Spehss Mahreens being political? And not just in the "Blow up the planetary capital and claim the world for the Emperor!" way?
The fun thing about Space Marines is that it's easy to turn them into Spehss Mahreens - big dumb armour-clad head-chopping grunts who happen to have some really cool weapons. But at the same time, they can be turned into forward-thinking political battering rams who also happen to be good at chopping heads.
In a long series like this, no one author does all the work; they build on what previous authors have written in the preceding books. David Guymer has done this exceptionally well, however. Descriptive without being florid, political without assumptions towards sci-fi Machiavelli, and even-handed in his treatment of humans in combat compared to the Space Marines. He's written probably the best ship-to-ship combat scene in any of the Black Library books I've read, keeping things confusing enough to remove the "omniscience of the Emperor" so many naval battles use, but at the same time keeping the action flowing and tossing in some very interesting tidbits on the origins of the Beast. The inclusion of an elite human combat group that can (at a distance, at least) hold their own against the orks and impress even the unimaginative and stolid Fists Exemplar is a nice shift from the general incompetence of humans to this point in the Great Ork War. And the Iron Warriors keep their pragmatic, evil/neutral mien, being connected to Chaos because of that pragmatism rather than any Word Bearer-style idolizing, which is a marked contrast to how so many of the Chaos Legions are portrayed.
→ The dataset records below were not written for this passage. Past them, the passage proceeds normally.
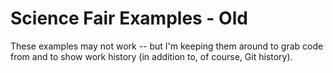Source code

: # Science Fair Examples - Old

These examples may not work -- but I'm keeping them around to grab code from and to show work history (in addition to, of course, Git history).
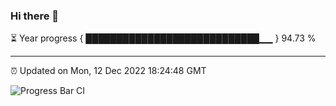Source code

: ### Hi there 👋

⏳ Year progress { ████████████████████████████▁▁ } 94.73 %

---

⏰ Updated on Mon, 12 Dec 2022 18:24:48 GMT

![Progress Bar CI](https://github.com/ZhaoGui/ZhaoGui/workflows/Progress%20Bar%20CI/badge.svg)
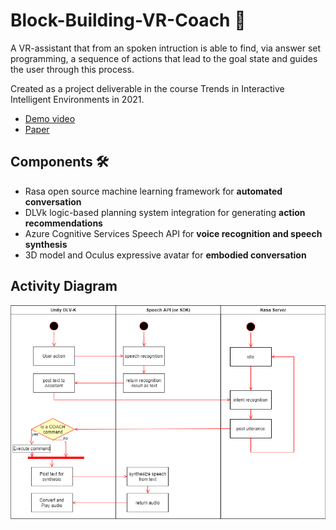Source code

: # Block-Building-VR-Coach 🤖
A VR-assistant that from an spoken intruction is able to find, via answer set programming, a sequence of actions that lead to the goal state and guides the user through this process.

Created as a project deliverable in the course Trends in Interactive Intelligent Environments in 2021.
- [Demo video](https://youtu.be/b2My-hqHd28)
- [Paper](/docs/Block_Building_Coaching_Agent_in_Virtual_Reality.pdf)

## Components 🛠
- Rasa open source machine learning framework for __automated conversation__
- DLVk  logic-based planning system integration for generating __action recommendations__
- Azure Cognitive Services Speech API for __voice recognition and speech synthesis__
- 3D model and Oculus expressive avatar for __embodied conversation__

## Activity Diagram
![Activity Diagram](/docs/activity.png)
All of this is done while keeping the impetus of the Last Wall on Terra rolling, although with some unexpected actions happening. The Inquisitorial power struggle and council dynamics take a back seat (while staying relevant) to internal moral dilemmas of the Space Marines. There's much more focus on the Fists Exemplar than any of the other chapters in this book, although the Black Templars do get some page time (and set up some interesting contradictions in the Black Templars of M31 and the Black Templars of M41).
Very well done, and my favorite book in the series to date.